TASK BRIEF =
Each line of the data below that includes the string "ElysiaJS" must be copied.

[Plain-text document sources]
□ □ □ □ □
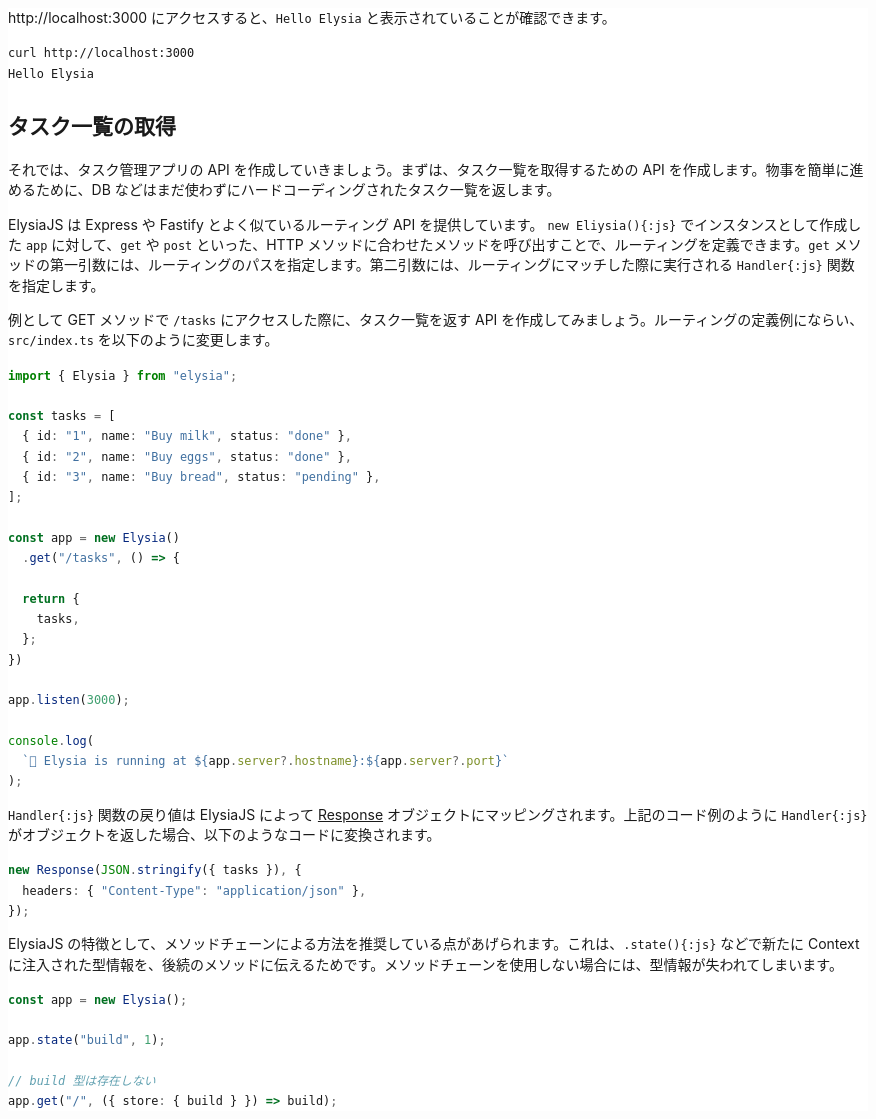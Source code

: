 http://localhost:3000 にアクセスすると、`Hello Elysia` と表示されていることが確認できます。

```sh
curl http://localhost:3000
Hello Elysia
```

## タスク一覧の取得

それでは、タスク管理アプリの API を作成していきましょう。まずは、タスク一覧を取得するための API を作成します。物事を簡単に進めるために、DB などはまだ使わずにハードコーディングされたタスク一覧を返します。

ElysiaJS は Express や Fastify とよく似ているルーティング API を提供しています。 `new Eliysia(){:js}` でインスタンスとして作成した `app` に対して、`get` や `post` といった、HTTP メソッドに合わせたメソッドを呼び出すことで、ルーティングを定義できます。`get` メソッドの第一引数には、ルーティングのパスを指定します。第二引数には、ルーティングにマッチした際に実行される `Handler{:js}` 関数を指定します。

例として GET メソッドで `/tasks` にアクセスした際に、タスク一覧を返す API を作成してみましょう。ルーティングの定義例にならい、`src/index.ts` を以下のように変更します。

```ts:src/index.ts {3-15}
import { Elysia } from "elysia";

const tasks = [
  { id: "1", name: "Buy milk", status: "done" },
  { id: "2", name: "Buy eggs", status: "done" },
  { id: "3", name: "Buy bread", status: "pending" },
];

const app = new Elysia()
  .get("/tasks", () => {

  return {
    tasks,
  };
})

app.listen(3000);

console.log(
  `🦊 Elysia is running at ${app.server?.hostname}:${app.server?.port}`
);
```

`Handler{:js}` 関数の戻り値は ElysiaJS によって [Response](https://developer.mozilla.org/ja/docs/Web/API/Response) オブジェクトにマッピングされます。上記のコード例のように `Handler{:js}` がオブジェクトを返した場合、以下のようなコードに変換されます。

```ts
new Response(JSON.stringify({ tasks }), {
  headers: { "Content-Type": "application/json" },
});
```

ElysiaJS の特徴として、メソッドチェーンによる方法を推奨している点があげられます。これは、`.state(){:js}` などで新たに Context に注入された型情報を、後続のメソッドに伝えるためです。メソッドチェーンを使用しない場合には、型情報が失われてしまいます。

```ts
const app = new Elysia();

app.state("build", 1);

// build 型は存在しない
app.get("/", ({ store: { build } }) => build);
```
□ □ □ □ □
EXERCISE RESULT =
ElysiaJS は Express や Fastify とよく似ているルーティング API を提供しています。 `new Eliysia(){:js}` でインスタンスとして作成した `app` に対して、`get` や `post` といった、HTTP メソッドに合わせたメソッドを呼び出すことで、ルーティングを定義できます。`get` メソッドの第一引数には、ルーティングのパスを指定します。第二引数には、ルーティングにマッチした際に実行される `Handler{:js}` 関数を指定します。
`Handler{:js}` 関数の戻り値は ElysiaJS によって [Response](https://developer.mozilla.org/ja/docs/Web/API/Response) オブジェクトにマッピングされます。上記のコード例のように `Handler{:js}` がオブジェクトを返した場合、以下のようなコードに変換されます。
ElysiaJS の特徴として、メソッドチェーンによる方法を推奨している点があげられます。これは、`.state(){:js}` などで新たに Context に注入された型情報を、後続のメソッドに伝えるためです。メソッドチェーンを使用しない場合には、型情報が失われてしまいます。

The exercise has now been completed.